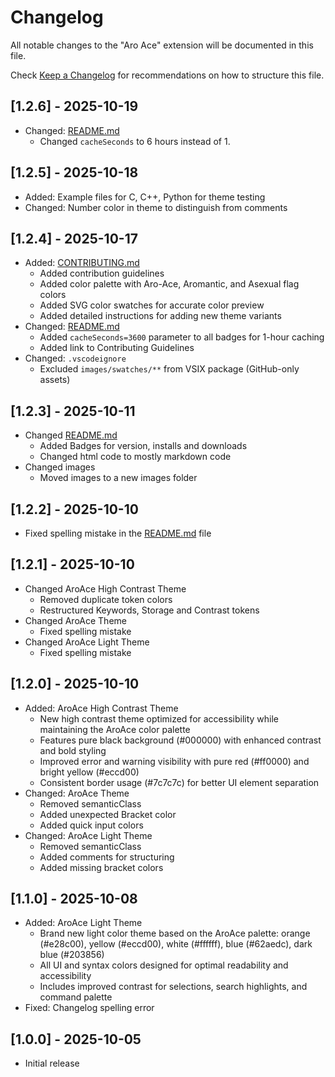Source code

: # Changelog

All notable changes to the "Aro Ace" extension will be documented in this file.

Check [Keep a Changelog](http://keepachangelog.com/) for recommendations on how to structure this file.

## [1.2.6] - 2025-10-19

- Changed: [README.md](README.md)
	- Changed `cacheSeconds` to 6 hours instead of 1.

## [1.2.5] - 2025-10-18

- Added: Example files for C, C++, Python for theme testing
- Changed: Number color in theme to distinguish from comments

## [1.2.4] - 2025-10-17

- Added: [CONTRIBUTING.md](CONTRIBUTING.md)
	- Added contribution guidelines
	- Added color palette with Aro-Ace, Aromantic, and Asexual flag colors
	- Added SVG color swatches for accurate color preview
	- Added detailed instructions for adding new theme variants
- Changed: [README.md](README.md)
	- Added `cacheSeconds=3600` parameter to all badges for 1-hour caching
	- Added link to Contributing Guidelines
- Changed: `.vscodeignore`
	- Excluded `images/swatches/**` from VSIX package (GitHub-only assets)

## [1.2.3] - 2025-10-11

- Changed [README.md](README.md)
	- Added Badges for version, installs and downloads
	- Changed html code to mostly markdown code
- Changed images
	- Moved images to a new images folder

## [1.2.2] - 2025-10-10

- Fixed spelling mistake in the [README.md](README.md) file

## [1.2.1] - 2025-10-10

- Changed AroAce High Contrast Theme
	- Removed duplicate token colors
	- Restructured Keywords, Storage and Contrast tokens
- Changed AroAce Theme
	- Fixed spelling mistake
- Changed AroAce Light Theme
	- Fixed spelling mistake


## [1.2.0] - 2025-10-10

- Added: AroAce High Contrast Theme
	- New high contrast theme optimized for accessibility while maintaining the AroAce color palette
	- Features pure black background (#000000) with enhanced contrast and bold styling
	- Improved error and warning visibility with pure red (#ff0000) and bright yellow (#eccd00)
	- Consistent border usage (#7c7c7c) for better UI element separation
- Changed: AroAce Theme
	- Removed semanticClass
	- Added unexpected Bracket color
	- Added quick input colors
- Changed: AroAce Light Theme
	- Removed semanticClass
	- Added comments for structuring
	- Added missing bracket colors

## [1.1.0] - 2025-10-08

- Added: AroAce Light Theme
	- Brand new light color theme based on the AroAce palette: orange (#e28c00), yellow (#eccd00), white (#ffffff), blue (#62aedc), dark blue (#203856)
	- All UI and syntax colors designed for optimal readability and accessibility
	- Includes improved contrast for selections, search highlights, and command palette
- Fixed: Changelog spelling error

## [1.0.0] - 2025-10-05

- Initial release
::::::::
» TO DO
Would you return all the data exactly as given, minus the pictures?

» SOLUTION TO THE EXERCISE
Source code

: # Changelog

All notable changes to the "Aro Ace" extension will be documented in this file.

Check [Keep a Changelog](http://keepachangelog.com/) for recommendations on how to structure this file.

## [1.2.6] - 2025-10-19

- Changed: [README.md](README.md)
	- Changed `cacheSeconds` to 6 hours instead of 1.

## [1.2.5] - 2025-10-18

- Added: Example files for C, C++, Python for theme testing
- Changed: Number color in theme to distinguish from comments

## [1.2.4] - 2025-10-17

- Added: [CONTRIBUTING.md](CONTRIBUTING.md)
	- Added contribution guidelines
	- Added color palette with Aro-Ace, Aromantic, and Asexual flag colors
	- Added SVG color swatches for accurate color preview
	- Added detailed instructions for adding new theme variants
- Changed: [README.md](README.md)
	- Added `cacheSeconds=3600` parameter to all badges for 1-hour caching
	- Added link to Contributing Guidelines
- Changed: `.vscodeignore`
	- Excluded `images/swatches/**` from VSIX package (GitHub-only assets)

## [1.2.3] - 2025-10-11

- Changed [README.md](README.md)
	- Added Badges for version, installs and downloads
	- Changed html code to mostly markdown code
- Changed images
	- Moved images to a new images folder

## [1.2.2] - 2025-10-10

- Fixed spelling mistake in the [README.md](README.md) file

## [1.2.1] - 2025-10-10

- Changed AroAce High Contrast Theme
	- Removed duplicate token colors
	- Restructured Keywords, Storage and Contrast tokens
- Changed AroAce Theme
	- Fixed spelling mistake
- Changed AroAce Light Theme
	- Fixed spelling mistake


## [1.2.0] - 2025-10-10

- Added: AroAce High Contrast Theme
	- New high contrast theme optimized for accessibility while maintaining the AroAce color palette
	- Features pure black background (#000000) with enhanced contrast and bold styling
	- Improved error and warning visibility with pure red (#ff0000) and bright yellow (#eccd00)
	- Consistent border usage (#7c7c7c) for better UI element separation
- Changed: AroAce Theme
	- Removed semanticClass
	- Added unexpected Bracket color
	- Added quick input colors
- Changed: AroAce Light Theme
	- Removed semanticClass
	- Added comments for structuring
	- Added missing bracket colors

## [1.1.0] - 2025-10-08

- Added: AroAce Light Theme
	- Brand new light color theme based on the AroAce palette: orange (#e28c00), yellow (#eccd00), white (#ffffff), blue (#62aedc), dark blue (#203856)
	- All UI and syntax colors designed for optimal readability and accessibility
	- Includes improved contrast for selections, search highlights, and command palette
- Fixed: Changelog spelling error

## [1.0.0] - 2025-10-05

- Initial release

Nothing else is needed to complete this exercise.